Driving Dispute Cited in Slaying : Family Says Man Might Have Stopped, Warned Motorist
Brent Scott Costew, the 26-year-old University City man who was shot on his way home from work Thursday, had a pet peeve that may have cost him his life, members of his family said Tuesday.
Bad drivers often upset Costew and, according to his widow, Rita, Costew frequently stopped motorists to warn them about their bad driving habits--a practice that police said may have led to his being killed.
A witness told San Diego police Monday of hearing a gunshot while observing Costew leaning into a car occupied by at least two people on Regents Road beneath the California 52 overpass.
After hearing the gunshot, the witness saw Costew return to his 1984 white Ford pickup truck and drive a short distance along Regents Road before crashing into a parked vehicle.
Before the shooting, other witnesses said they saw Costew’s vehicle traveling eastbound along California 52, then make a sudden lane change to exit at Regents Road.
Costew normally used the Genesee Avenue exit to get to his home, which is the next off ramp along State 52. The shooting occurred nearly five miles from Costew’s home.
“My speculation is that he had some sort of confrontation with someone on the freeway and he pursued this person,” said Lt. Paul Ybarrondo, police homicide investigator.
Rita Costew tends to agree.
“Bad drivers really upset him,” she said. It was not unusual for Costew to get out of the car at stoplights and stop signs to warn drivers about their bad driving habits, Rita Costew said.
She recalled an incident in which Costew approached a woman at a stoplight who was traveling with a child. She had cut in front of his pickup truck.
“He walked up to the car and asked the driver if she realized she was endangering her child’s life,” his widow said.

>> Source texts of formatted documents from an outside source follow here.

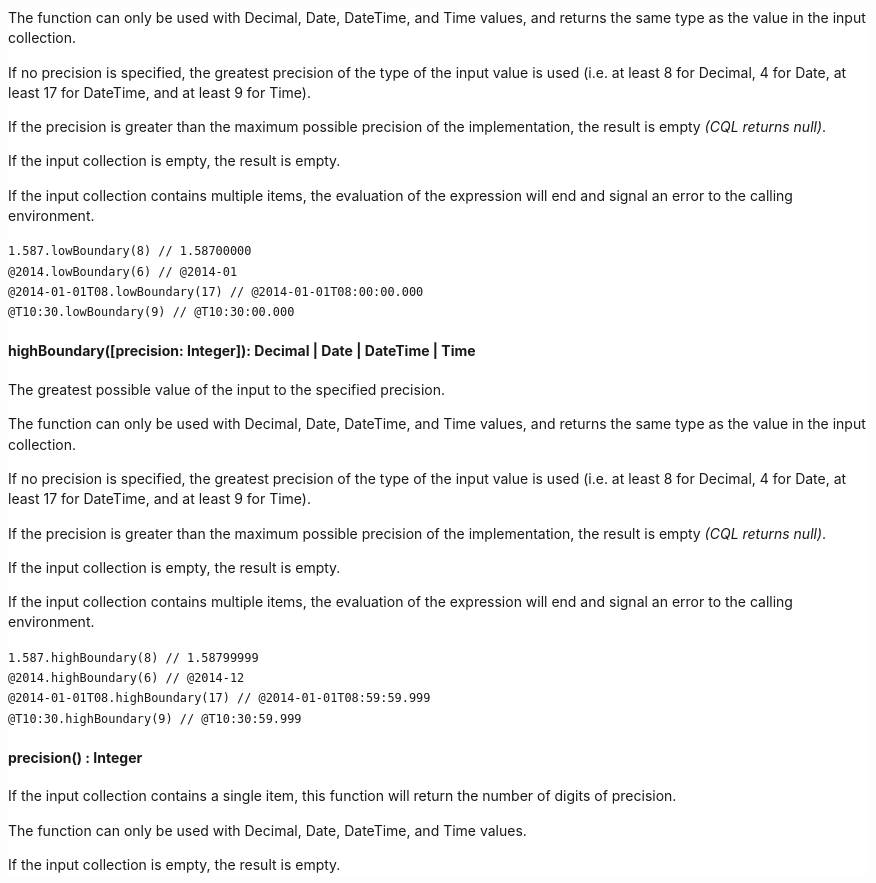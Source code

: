 The function can only be used with Decimal, Date, DateTime, and Time
values, and returns the same type as the value in the input collection.

If no precision is specified, the greatest precision of the type of the
input value is used (i.e. at least 8 for Decimal, 4 for Date, at least
17 for DateTime, and at least 9 for Time).

If the precision is greater than the maximum possible precision of the
implementation, the result is empty *(CQL returns null)*.

If the input collection is empty, the result is empty.

If the input collection contains multiple items, the evaluation of the
expression will end and signal an error to the calling environment.

``` stu
1.587.lowBoundary(8) // 1.58700000
@2014.lowBoundary(6) // @2014-01
@2014-01-01T08.lowBoundary(17) // @2014-01-01T08:00:00.000
@T10:30.lowBoundary(9) // @T10:30:00.000
```

#### highBoundary(\[precision: Integer\]): Decimal \| Date \| DateTime \| Time 

The greatest possible value of the input to the specified precision.

The function can only be used with Decimal, Date, DateTime, and Time
values, and returns the same type as the value in the input collection.

If no precision is specified, the greatest precision of the type of the
input value is used (i.e. at least 8 for Decimal, 4 for Date, at least
17 for DateTime, and at least 9 for Time).

If the precision is greater than the maximum possible precision of the
implementation, the result is empty *(CQL returns null)*.

If the input collection is empty, the result is empty.

If the input collection contains multiple items, the evaluation of the
expression will end and signal an error to the calling environment.

``` stu
1.587.highBoundary(8) // 1.58799999
@2014.highBoundary(6) // @2014-12
@2014-01-01T08.highBoundary(17) // @2014-01-01T08:59:59.999
@T10:30.highBoundary(9) // @T10:30:59.999
```

#### precision() : Integer 

If the input collection contains a single item, this function will
return the number of digits of precision.

The function can only be used with Decimal, Date, DateTime, and Time
values.

If the input collection is empty, the result is empty.
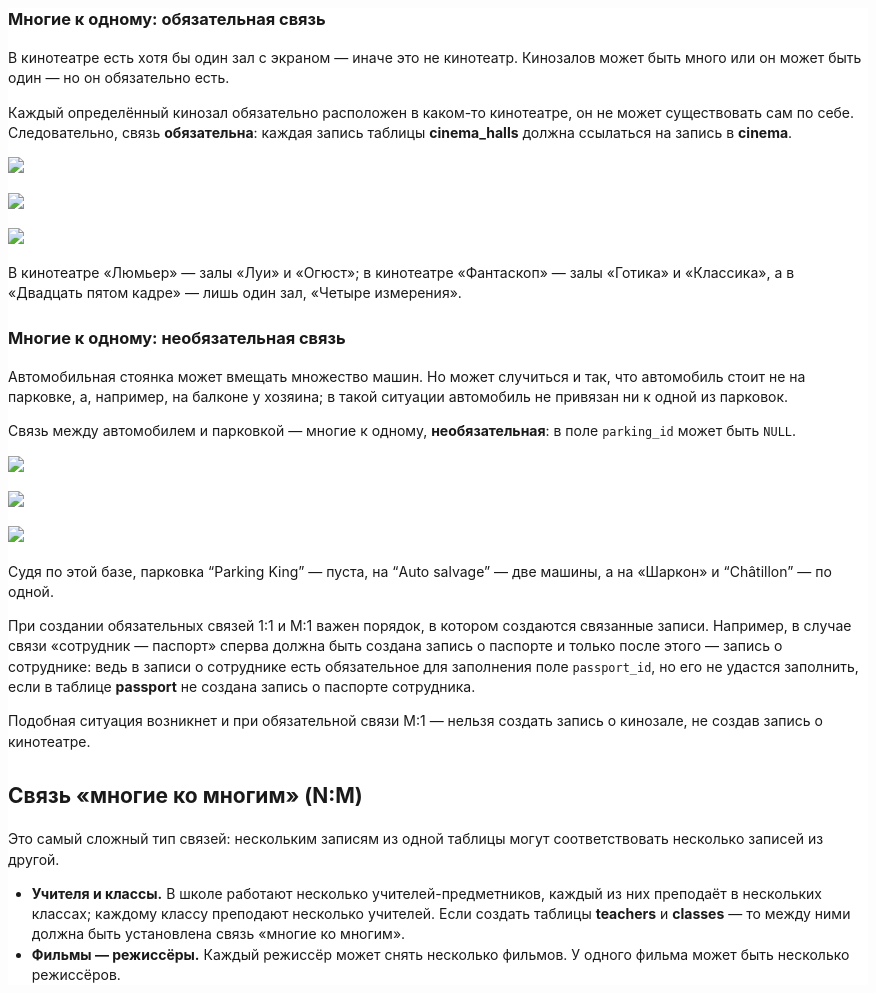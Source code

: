 ### Многие к одному: обязательная связь

В кинотеатре есть хотя бы один зал с экраном — иначе это не кинотеатр. Кинозалов может быть много или он может быть один — но он обязательно есть.

Каждый определённый кинозал обязательно расположен в каком-то кинотеатре, он не может существовать сам по себе. Следовательно, связь **обязательна**: каждая запись таблицы **cinema_halls** должна ссылаться на запись в **cinema**.

![](https://pictures.s3.yandex.net/resources/S2_146_1682533514.png)

![](https://pictures.s3.yandex.net/resources/S2_147_1682533525.png)

![](https://pictures.s3.yandex.net/resources/S02_222_1678064853.png)

В кинотеатре «Люмьер» — залы «Луи» и «Огюст»; в кинотеатре «Фантаскоп» — залы «Готика» и «Классика», а в «Двадцать пятом кадре» — лишь один зал, «Четыре измерения».

### Многие к одному: необязательная связь

Автомобильная стоянка может вмещать множество машин. Но может случиться и так, что автомобиль стоит не на парковке, а, например, на балконе у хозяина; в такой ситуации автомобиль не привязан ни к одной из парковок.

Связь между автомобилем и парковкой — многие к одному, **необязательная**: в поле `parking_id` может быть `NULL`.

![](https://pictures.s3.yandex.net/resources/S2_148_1682533543.png)

![](https://pictures.s3.yandex.net/resources/S2_149_1682533554.png)

![](https://pictures.s3.yandex.net/resources/image_1705302772.png)

Судя по этой базе, парковка “Parking King” — пуста, на “Auto salvage” — две машины, а на «Шаркон» и “Châtillon” — по одной.

При создании обязательных связей 1:1 и M:1 важен порядок, в котором создаются связанные записи. Например, в случае связи «сотрудник — паспорт» сперва должна быть создана запись о паспорте и только после этого — запись о сотруднике: ведь в записи о сотруднике есть обязательное для заполнения поле `passport_id`, но его не удастся заполнить, если в таблице **passport** не создана запись о паспорте сотрудника.

Подобная ситуация возникнет и при обязательной связи M:1 — нельзя создать запись о кинозале, не создав запись о кинотеатре.

## Связь «многие ко многим» (N:M)

Это самый сложный тип связей: нескольким записям из одной таблицы могут соответствовать несколько записей из другой.

- **Учителя и классы.** В школе работают несколько учителей-предметников, каждый из них преподаёт в нескольких классах; каждому классу преподают несколько учителей. Если создать таблицы **teachers** и **classes** — то между ними должна быть установлена связь «многие ко многим».
- **Фильмы — режиссёры.** Каждый режиссёр может снять несколько фильмов. У одного фильма может быть несколько режиссёров.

“He never threatened anyone or anything like that. He just thought that maybe if he said something, maybe the driver would be more cautious the next time they got behind the wheel.”
Costew had recently lost two friends in car or motorcycle accidents, which made him even more sensitive to reckless drivers, Rita Costew said.
His mother, Barbara May of El Cajon, said his concern over reckless drivers worried her.
“We told him you just can’t do things like that because, in today’s society, people do as they wish,” May said.
“We were afraid something like this would happen,” said Glen Wheeler, Costew’s father-in-law.
Wheeler is working with the San Diego Police Department’s Crime Stoppers program to establish a reward for any information concerning his son-in-law’s shooting.
So far, witness testimony has been crucial in unraveling the homicide.
Police initially thought Costew had suffered a heart attack while behind the wheel of his pickup, authorities said. But a routine autopsy dispelled that theory when a coroner’s deputy discovered a bullet wound in Costew’s chest. Police then suspected that Costew may have been the victim of a sniper, Ybarrondo said.
By Monday, police abandoned the sniper theory and they are now seeking information about the vehicle Costew was seen leaning into before his death. Police know very little about the second vehicle, said police spokesman Bill Robinson.
“There were other cars in the area, according to witnesses we talked to yesterday, and we hope they will come forward,” Ybarrondo said.
Costew’s family hopes “money might trigger someone’s memory.” His family is guaranteeing a $1,000 reward for information leading to the arrest of Costew’s killer.